To solve this problem, we need to use the formula for continuous compounding interest, which is given by:

\[ A = P e^{rt} \]

where:

  • \( A \) is the amount of money accumulated after n years, including interest.
  • \( P \) is the principal amount (the initial amount of money).
  • \( r \) is the annual interest rate (decimal).
  • \( t \) is the time the money is invested for in years.
  • \( e \) is the base of the natural logarithm.

We need to solve for \( t \) given:

  • \( A = 7372 \)
  • \( P = 6231 \)
  • \( r = 0.04 \)

Rearranging the formula to solve for \( t \):

\[ t = \frac{\ln(A / P)}{r} \]

Finally, we will convert the time from years to months by multiplying by 12 and rounding to the nearest month.

Step 1: Identify the Given Values

We are given:

  • Principal amount \( P = 6231.00 \)
  • Final amount \( A = 7372.00 \)
  • Annual interest rate \( r = 0.04 \)
Step 2: Use the Continuous Compounding Formula

The formula for continuous compounding interest is: \[ A = P e^{rt} \]

Step 3: Rearrange the Formula to Solve for \( t \)

Rearranging the formula to solve for \( t \): \[ t = \frac{\ln\left(\frac{A}{P}\right)}{r} \]

Step 4: Substitute the Given Values

Substitute \( A = 7372.00 \), \( P = 6231.00 \), and \( r = 0.04 \) into the formula: \[ t = \frac{\ln\left(\frac{7372.00}{6231.00}\right)}{0.04} \]

Step 5: Calculate \( t \)

Using the given values: \[ t \approx \frac{\ln(1.183) }{0.04} \approx 4.2038 \text{ years} \]

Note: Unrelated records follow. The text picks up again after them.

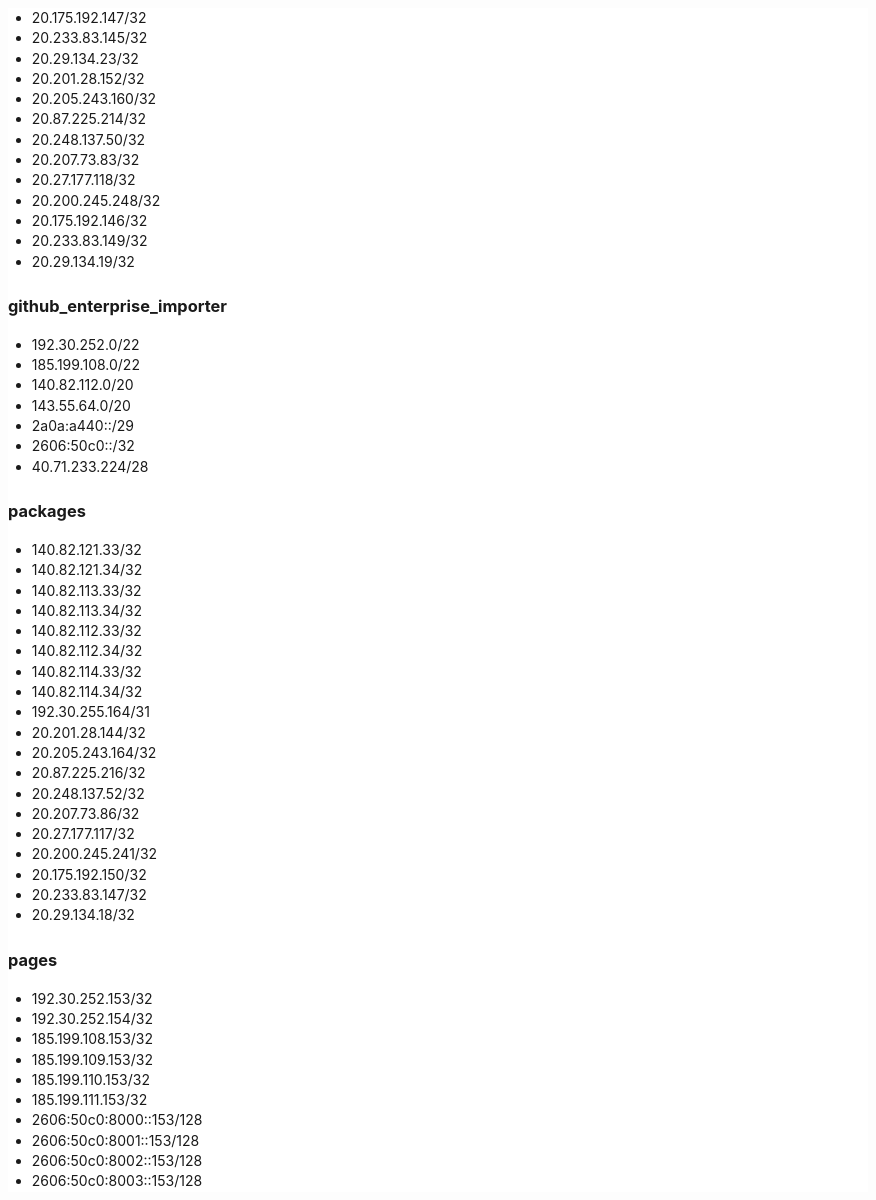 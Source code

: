 - 20.175.192.147/32
- 20.233.83.145/32
- 20.29.134.23/32
- 20.201.28.152/32
- 20.205.243.160/32
- 20.87.225.214/32
- 20.248.137.50/32
- 20.207.73.83/32
- 20.27.177.118/32
- 20.200.245.248/32
- 20.175.192.146/32
- 20.233.83.149/32
- 20.29.134.19/32

###  github_enterprise_importer
- 192.30.252.0/22
- 185.199.108.0/22
- 140.82.112.0/20
- 143.55.64.0/20
- 2a0a:a440::/29
- 2606:50c0::/32
- 40.71.233.224/28

###  packages
- 140.82.121.33/32
- 140.82.121.34/32
- 140.82.113.33/32
- 140.82.113.34/32
- 140.82.112.33/32
- 140.82.112.34/32
- 140.82.114.33/32
- 140.82.114.34/32
- 192.30.255.164/31
- 20.201.28.144/32
- 20.205.243.164/32
- 20.87.225.216/32
- 20.248.137.52/32
- 20.207.73.86/32
- 20.27.177.117/32
- 20.200.245.241/32
- 20.175.192.150/32
- 20.233.83.147/32
- 20.29.134.18/32

###  pages
- 192.30.252.153/32
- 192.30.252.154/32
- 185.199.108.153/32
- 185.199.109.153/32
- 185.199.110.153/32
- 185.199.111.153/32
- 2606:50c0:8000::153/128
- 2606:50c0:8001::153/128
- 2606:50c0:8002::153/128
- 2606:50c0:8003::153/128
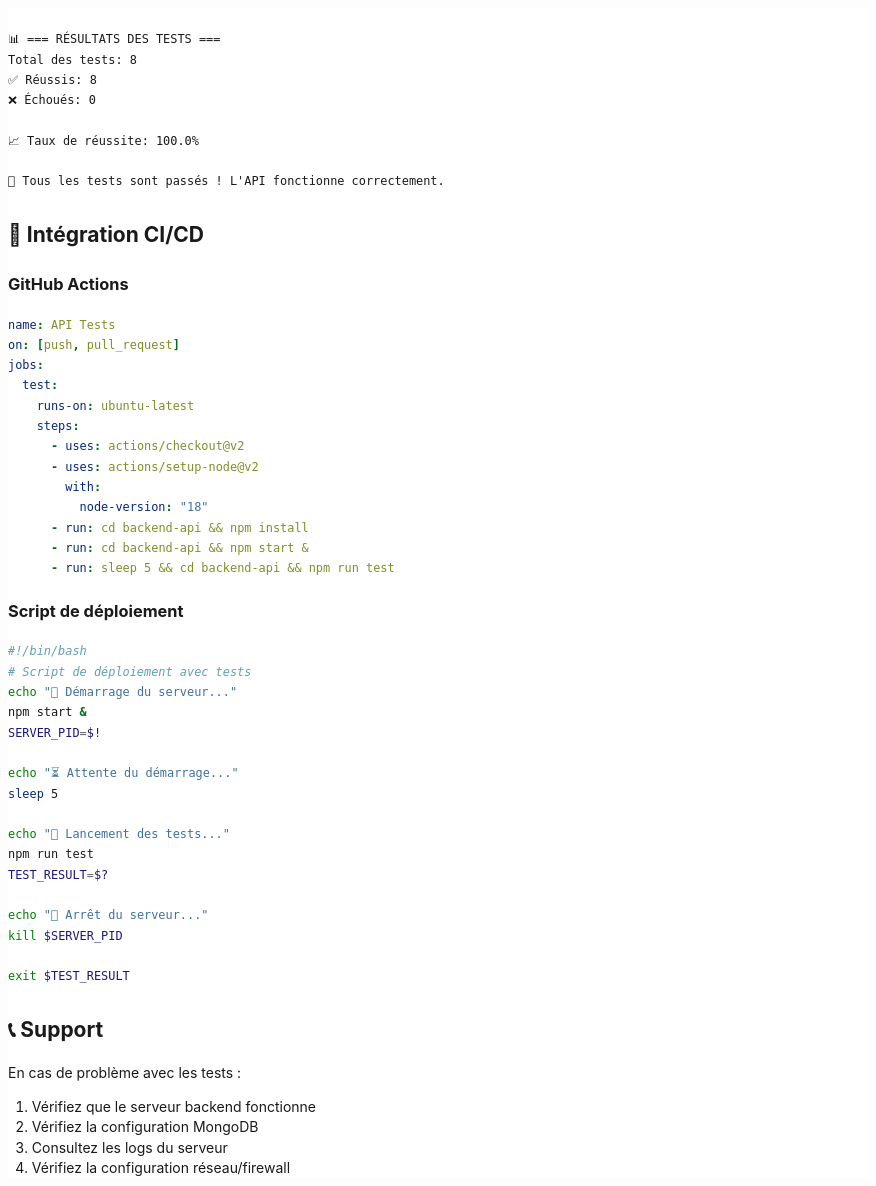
 ```

📊 === RÉSULTATS DES TESTS ===
Total des tests: 8
✅ Réussis: 8
❌ Échoués: 0

📈 Taux de réussite: 100.0%

🎉 Tous les tests sont passés ! L'API fonctionne correctement.
```

## 🔄 Intégration CI/CD

### GitHub Actions

```yaml
name: API Tests
on: [push, pull_request]
jobs:
  test:
    runs-on: ubuntu-latest
    steps:
      - uses: actions/checkout@v2
      - uses: actions/setup-node@v2
        with:
          node-version: "18"
      - run: cd backend-api && npm install
      - run: cd backend-api && npm start &
      - run: sleep 5 && cd backend-api && npm run test
```

### Script de déploiement

```bash
#!/bin/bash
# Script de déploiement avec tests
echo "🚀 Démarrage du serveur..."
npm start &
SERVER_PID=$!

echo "⏳ Attente du démarrage..."
sleep 5

echo "🧪 Lancement des tests..."
npm run test
TEST_RESULT=$?

echo "🛑 Arrêt du serveur..."
kill $SERVER_PID

exit $TEST_RESULT
```

## 📞 Support

En cas de problème avec les tests :

1. Vérifiez que le serveur backend fonctionne
2. Vérifiez la configuration MongoDB
3. Consultez les logs du serveur
4. Vérifiez la configuration réseau/firewall
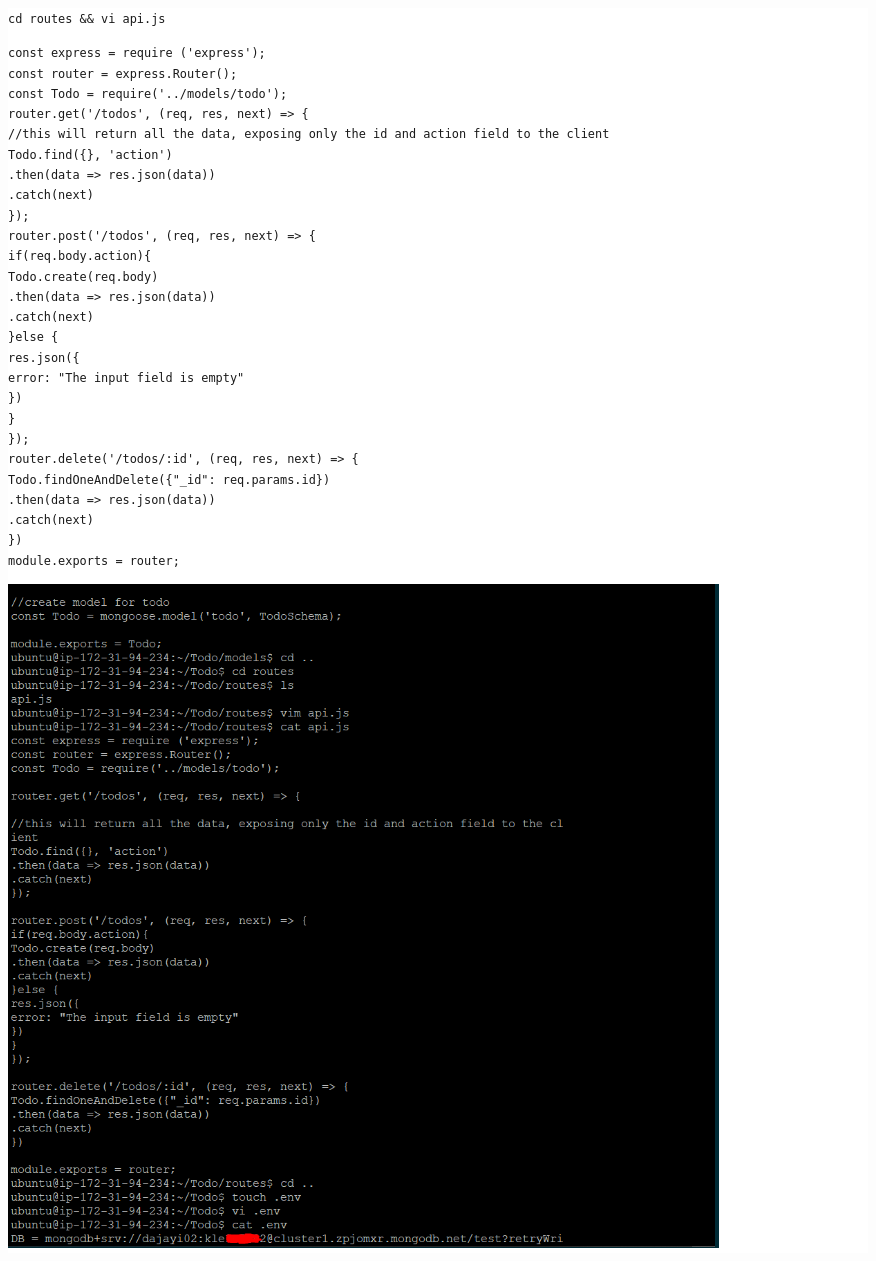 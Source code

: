 `cd routes && vi api.js`

```
const express = require ('express');
const router = express.Router();
const Todo = require('../models/todo');
router.get('/todos', (req, res, next) => {
//this will return all the data, exposing only the id and action field to the client
Todo.find({}, 'action')
.then(data => res.json(data))
.catch(next)
});
router.post('/todos', (req, res, next) => {
if(req.body.action){
Todo.create(req.body)
.then(data => res.json(data))
.catch(next)
}else {
res.json({
error: "The input field is empty"
})
}
});
router.delete('/todos/:id', (req, res, next) => {
Todo.findOneAndDelete({"_id": req.params.id})
.then(data => res.json(data))
.catch(next)
})
module.exports = router;
```
![SS for routes, api](image088.PNG) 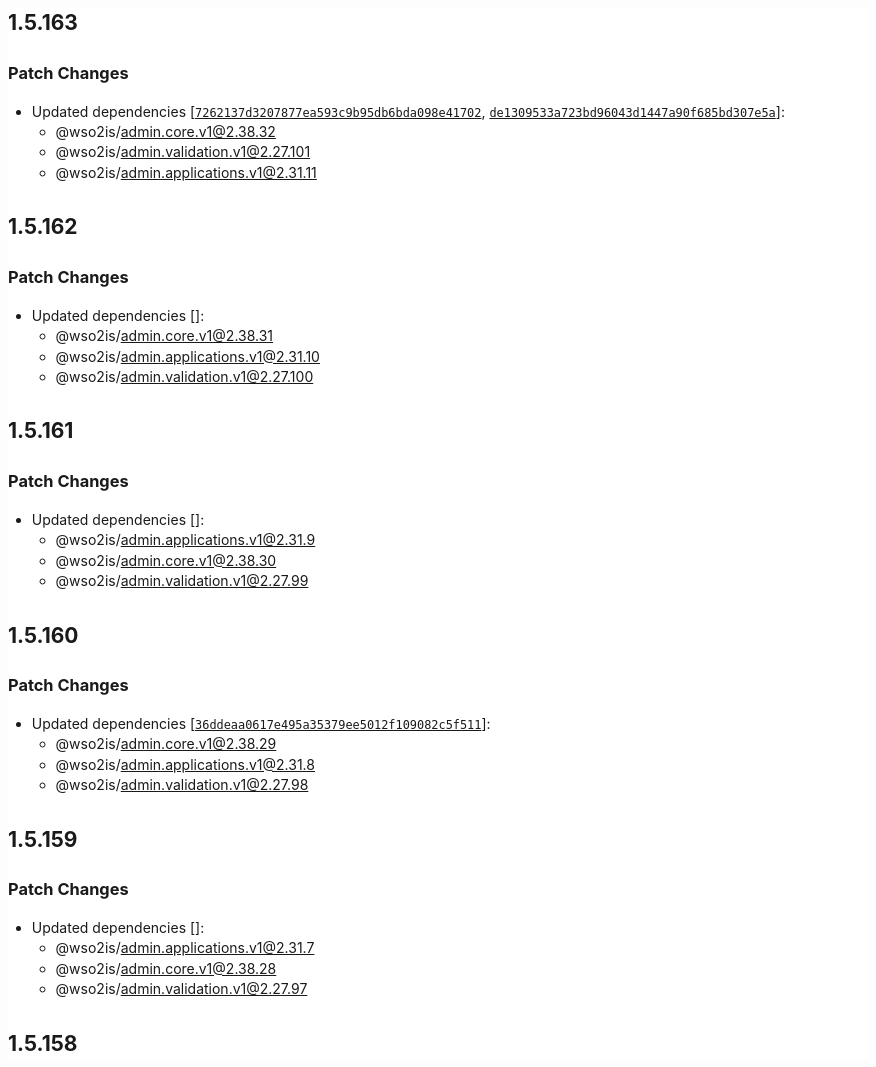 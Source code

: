 ## 1.5.163

### Patch Changes

- Updated dependencies [[`7262137d3207877ea593c9b95db6bda098e41702`](https://github.com/wso2/identity-apps/commit/7262137d3207877ea593c9b95db6bda098e41702), [`de1309533a723bd96043d1447a90f685bd307e5a`](https://github.com/wso2/identity-apps/commit/de1309533a723bd96043d1447a90f685bd307e5a)]:
  - @wso2is/admin.core.v1@2.38.32
  - @wso2is/admin.validation.v1@2.27.101
  - @wso2is/admin.applications.v1@2.31.11

## 1.5.162

### Patch Changes

- Updated dependencies []:
  - @wso2is/admin.core.v1@2.38.31
  - @wso2is/admin.applications.v1@2.31.10
  - @wso2is/admin.validation.v1@2.27.100

## 1.5.161

### Patch Changes

- Updated dependencies []:
  - @wso2is/admin.applications.v1@2.31.9
  - @wso2is/admin.core.v1@2.38.30
  - @wso2is/admin.validation.v1@2.27.99

## 1.5.160

### Patch Changes

- Updated dependencies [[`36ddeaa0617e495a35379ee5012f109082c5f511`](https://github.com/wso2/identity-apps/commit/36ddeaa0617e495a35379ee5012f109082c5f511)]:
  - @wso2is/admin.core.v1@2.38.29
  - @wso2is/admin.applications.v1@2.31.8
  - @wso2is/admin.validation.v1@2.27.98

## 1.5.159

### Patch Changes

- Updated dependencies []:
  - @wso2is/admin.applications.v1@2.31.7
  - @wso2is/admin.core.v1@2.38.28
  - @wso2is/admin.validation.v1@2.27.97

## 1.5.158
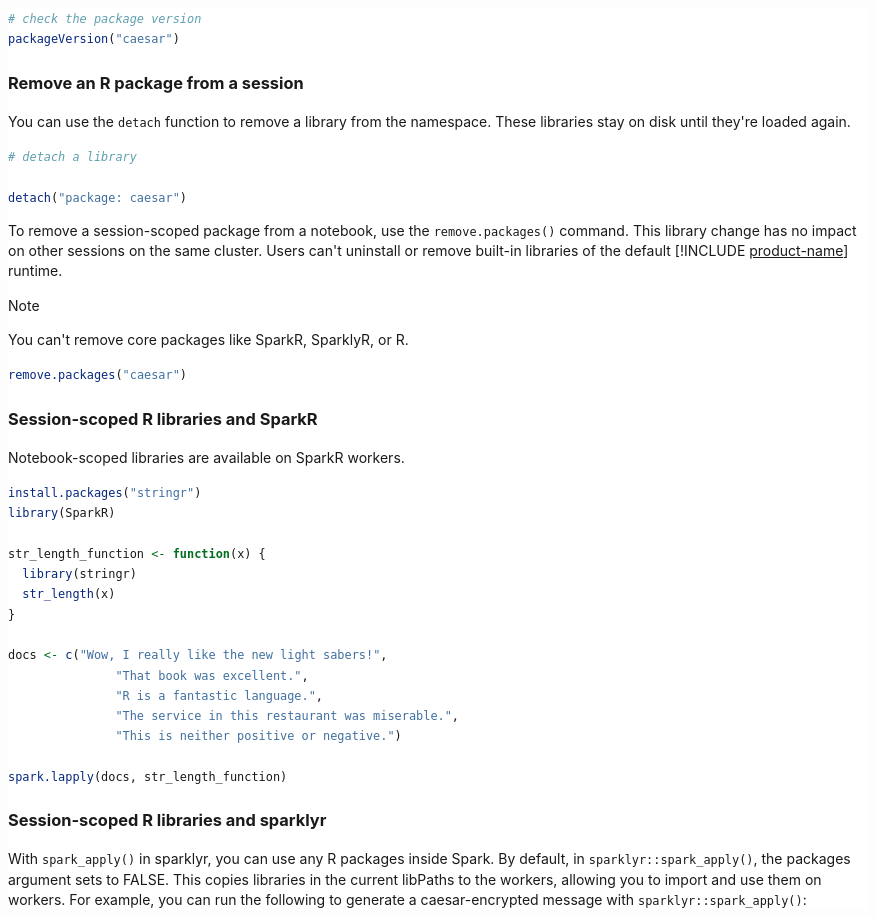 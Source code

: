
 ```R
# check the package version
packageVersion("caesar")
```

### Remove an R package from a session

You can use the `detach` function to remove a library from the namespace. These libraries stay on disk until they're loaded again.

```R
# detach a library

detach("package: caesar")
```

To remove a session-scoped package from a notebook, use the `remove.packages()` command. This library change has no impact on other sessions on the same cluster. Users can't uninstall or remove built-in libraries of the default [!INCLUDE [product-name](../includes/product-name.md)] runtime.

> [!NOTE] 
> You can't remove core packages like SparkR, SparklyR, or R.

```R
remove.packages("caesar")
```

### Session-scoped R libraries and SparkR

Notebook-scoped libraries are available on SparkR workers.

```R
install.packages("stringr")
library(SparkR)

str_length_function <- function(x) {
  library(stringr)
  str_length(x)
}

docs <- c("Wow, I really like the new light sabers!",
               "That book was excellent.",
               "R is a fantastic language.",
               "The service in this restaurant was miserable.",
               "This is neither positive or negative.")

spark.lapply(docs, str_length_function)
```

### Session-scoped R libraries and sparklyr

With `spark_apply()` in sparklyr, you can use any R packages inside Spark. By default, in `sparklyr::spark_apply()`, the packages argument sets to FALSE. This copies libraries in the current libPaths to the workers, allowing you to import and use them on workers. For example, you can run the following to generate a caesar-encrypted message with `sparklyr::spark_apply()`:
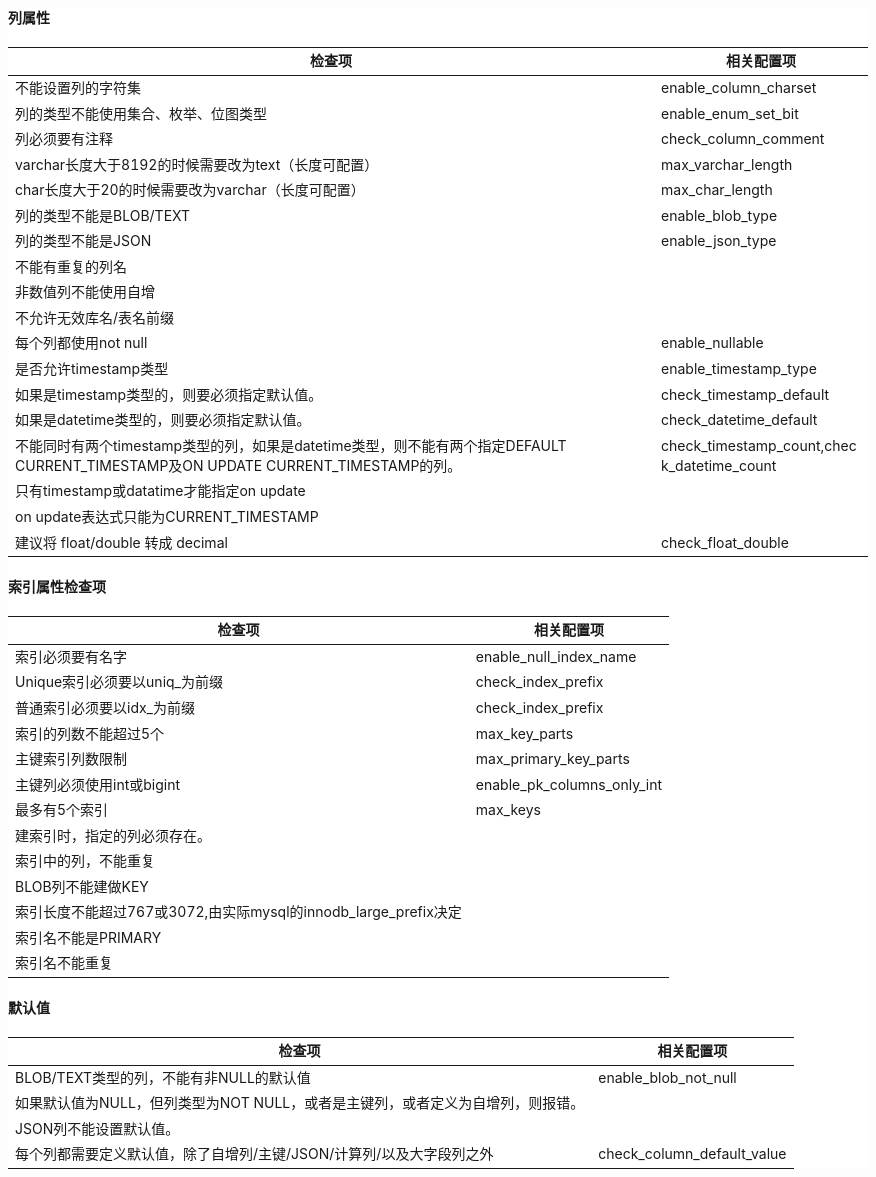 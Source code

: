 
#### 列属性

检查项  |  相关配置项
------ | ------
不能设置列的字符集    | enable_column_charset
列的类型不能使用集合、枚举、位图类型    | enable_enum_set_bit
列必须要有注释    | check_column_comment
varchar长度大于8192的时候需要改为text（长度可配置）   |  max_varchar_length
char长度大于20的时候需要改为varchar（长度可配置）   |  max_char_length
列的类型不能是BLOB/TEXT |  enable_blob_type
列的类型不能是JSON |  enable_json_type
不能有重复的列名    |
非数值列不能使用自增      |
不允许无效库名/表名前缀 |
每个列都使用not null  |  enable_nullable
是否允许timestamp类型  | enable_timestamp_type
如果是timestamp类型的，则要必须指定默认值。 | check_timestamp_default
如果是datetime类型的，则要必须指定默认值。 | check_datetime_default
不能同时有两个timestamp类型的列，如果是datetime类型，则不能有两个指定DEFAULT CURRENT_TIMESTAMP及ON UPDATE CURRENT_TIMESTAMP的列。  | check_timestamp_count,check_datetime_count
只有timestamp或datatime才能指定on update |
on update表达式只能为CURRENT_TIMESTAMP |
建议将 float/double 转成 decimal | check_float_double


#### 索引属性检查项

检查项  |  相关配置项
------ | ------
索引必须要有名字    | enable_null_index_name
Unique索引必须要以uniq_为前缀 |  check_index_prefix
普通索引必须要以idx_为前缀    | check_index_prefix
索引的列数不能超过5个   | max_key_parts
主键索引列数限制    | max_primary_key_parts
主键列必须使用int或bigint | enable_pk_columns_only_int
最多有5个索引 | max_keys
建索引时，指定的列必须存在。    |
索引中的列，不能重复    |
BLOB列不能建做KEY   |
索引长度不能超过767或3072,由实际mysql的innodb_large_prefix决定 |
索引名不能是PRIMARY                |
索引名不能重复  |

#### 默认值

检查项  |  相关配置项
------ | ------
BLOB/TEXT类型的列，不能有非NULL的默认值 | enable_blob_not_null
如果默认值为NULL，但列类型为NOT NULL，或者是主键列，或者定义为自增列，则报错。  |
JSON列不能设置默认值。  |
每个列都需要定义默认值，除了自增列/主键/JSON/计算列/以及大字段列之外    | check_column_default_value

Step 6: Convert Years to Months

Convert the time from years to months by multiplying by 12: \[ t_{\text{months}} = 4.2038 \times 12 \approx 50.4456 \]

Step 7: Round to the Nearest Month

Round the result to the nearest month: \[ t_{\text{months}} \approx 50 \]

Final Answer

The money was in the account for approximately \( \boxed{50} \) months.